Path: utzoo!utgpu!news-server.csri.toronto.edu!rpi!zaphod.mps.ohio-state.edu!caen!spool.mu.edu!agate!stanford.edu!neon.Stanford.EDU!torrie
From: torrie@cs.stanford.edu (Evan Torrie)
Newsgroups: comp.sys.amiga.advocacy
Subject: Re: 680x0 vs 80x86
Message-ID: <1991Jun30.090351.22717@neon.Stanford.EDU>
Date: 30 Jun 91 09:03:51 GMT
Article-I.D.: neon.1991Jun30.090351.22717
References: <92@ryptyde.UUCP> <4671.tnews@templar.actrix.gen.nz> <1154@stewart.UUCP> <1991Jun25.165516.13021@mintaka.lcs.mit.edu> <e3e502oG080e01@JUTS.ccc.amdahl.com> <1991Jun27.064123.27492@neon.Stanford.EDU> <fbH=02SF08zd01@JUTS.ccc.amdahl.com>
Sender: torrie@neon.Stanford.EDU (Evan James Torrie)
Organization: Computer Science Department, Stanford University, Ca , USA
Lines: 129

kls30@duts.ccc.amdahl.com (Kent L Shephard) writes:

>According to Hennesy and Patterson - Computer Architecture a Quantitive
>Approach, pgs 423-425.    Assuming 53% references for instructions, an 8k
>unified cache vs a 4k instruction, 4k data cache; the results are as
>follows.
>Miss Rates
>SIZE             Instruction only     Data only      Unified
>8KB                  5.8%               6.8%          8.3%


>You get an overall miss rate of  6.27% for data/instruction seperate.
>You get an overall miss rate of  8.3% for unified.

 No argument here so far.

>>  But you still have only one internal path from the CPU to the cache, thus
>>cutting your bandwidth in half vs a split I/D Harvard architecture.  For an
>>example of why this is important, check out the parallelism in any of today's
>>microprocessors' pipelines.  
>>  Does Intel still use their 386 instruction prefetch buffer in the
>>486?  I suppose that should shore up some of the performance loss from
>>having a unified cache.
>>

>We know both companies claim a hit rate above 90% for their caches.
>You also forget that replacement algor. makes a lot of difference in the
>hit rate.   

  But both use LRU replacement, so they're equivalent.
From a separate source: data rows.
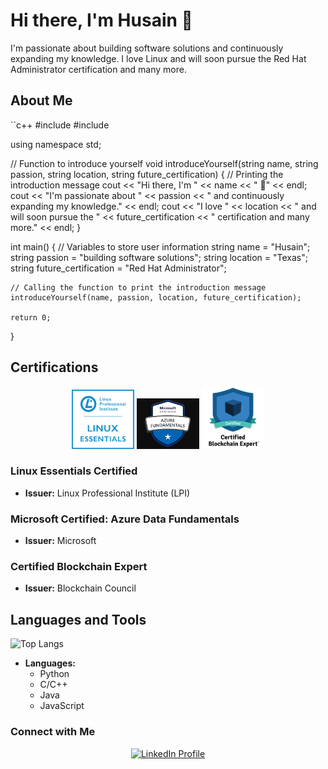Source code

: # Hi there, I'm Husain 👋

I'm passionate about building software solutions and continuously expanding my knowledge. I love Linux and will soon pursue the Red Hat Administrator certification and many more.

## About Me

``c++
#include <iostream>
#include <string>

using namespace std;

// Function to introduce yourself
void introduceYourself(string name, string passion, string location, string future_certification) {
    // Printing the introduction message
    cout << "Hi there, I'm " << name << " 👋" << endl;
    cout << "I'm passionate about " << passion << " and continuously expanding my knowledge." << endl;
    cout << "I love " << location << " and will soon pursue the " << future_certification << " certification and many more." << endl;
}

int main() {
    // Variables to store user information
    string name = "Husain";
    string passion = "building software solutions";
    string location = "Texas";
    string future_certification = "Red Hat Administrator";

    // Calling the function to print the introduction message
    introduceYourself(name, passion, location, future_certification);

    return 0;
}


## Certifications

<div align="center">
  <img src="https://github.com/HusainCode/HusainCode/blob/main/Images/Essentials-Linux_250_0.webp" alt="Linux Essentials Certified" width="100" />
  <img src="https://github.com/HusainCode/HusainCode/blob/main/Images/azuredata.jpg" alt="Microsoft Certified: Azure Data Fundamentals" width="100" />
  <img src="https://github.com/HusainCode/HusainCode/blob/main/Images/blcokchain.png" alt="Certified Blockchain Expert" width="100" />
</div>

### Linux Essentials Certified
- **Issuer:** Linux Professional Institute (LPI)

### Microsoft Certified: Azure Data Fundamentals
- **Issuer:** Microsoft

### Certified Blockchain Expert
- **Issuer:** Blockchain Council

## Languages and Tools

![Top Langs](https://github-readme-stats.vercel.app/api/top-langs/?username=HusainCode&layout=compact&theme=radical)

- **Languages:**
  - Python
  - C/C++
  - Java
  - JavaScript

### Connect with Me

<div align="center">
  <a href="https://www.linkedin.com/in/husain-alshaikhahmed-a6892617b">
    <img src="https://img.shields.io/badge/LinkedIn-blue?style=flat&logo=linkedin&logoColor=white" alt="LinkedIn Profile" />
  </a>
</div>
>Also separate caches require that you have replacement algor.
>for both caches.  You also need hardware for both control circuits.
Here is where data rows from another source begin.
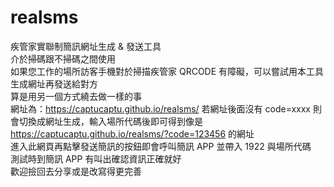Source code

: # realsms
疾管家實聯制簡訊網址生成 & 發送工具  
介於掃碼跟不掃碼之間使用  
如果您工作的場所訪客手機對於掃描疾管家 QRCODE 有障礙，可以嘗試用本工具生成網址再發送給對方  
算是用另一個方式繞去做一樣的事  
網址為：https://captucaptu.github.io/realsms/
若網址後面沒有 code=xxxx 則會切換成網址生成，輸入場所代碼後即可得到像是 https://captucaptu.github.io/realsms/?code=123456 的網址  
進入此網頁再點擊發送簡訊的按鈕即會呼叫簡訊 APP 並帶入 1922 與場所代碼  
測試時到簡訊 APP 有叫出確認資訊正確就好  
歡迎撿回去分享或是改寫得更完善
  Yes, but this isn't much chip area compared to the actual cache
storage.

>You need two sets of tag rams, etc.

  But each cache is only 4K => the total # of tag rams is exactly the same
in the 486's 8K cache vs the '040's 2x4K.

>Intel made a trade between 2-3% performance improvement vs. less chip area
>and complexity of design.  

  Uhhh, sorry.  This is where I violently disagree with you.  You make the
jump from miss ratio = 2-3% difference, to suddenly asserting that overall
performance improvement is only 2-3%.
  If we read from H&P again, pg 423.

"Unlike other levels of the memory hierarchy, caches are sometimes divided 
into instruction-only and data-only caches.  Caches can contain that
can contain either instructions or data are unified caches, or mixed
caches.  The CPU knows whether it is issuing an instruction address or
a data address, so there can be separate ports for both, thereby
doubling the bandwidth between the cache and the CPU.  (Section 6.4 in
Chapter 6 shows the advantages of dual memory ports for pipelined
execution.)  Separate caches also offers the opportunity of optimising
each cache separately: different capacities, block sizes, and
associativities may lead to better performance.  SPLITTING THUS
AFFECTS THE COST AND PERFORMANCE FAR BEYOND WHAT IS INDICATED BY THE
CHANGE IN MISS RATES.
[my emphasis].

>They also got their product out the door a LOT
>faster than Motorola.

  But ended up being 20-25% slower.

>>  Moto went with separate caches because of their performance.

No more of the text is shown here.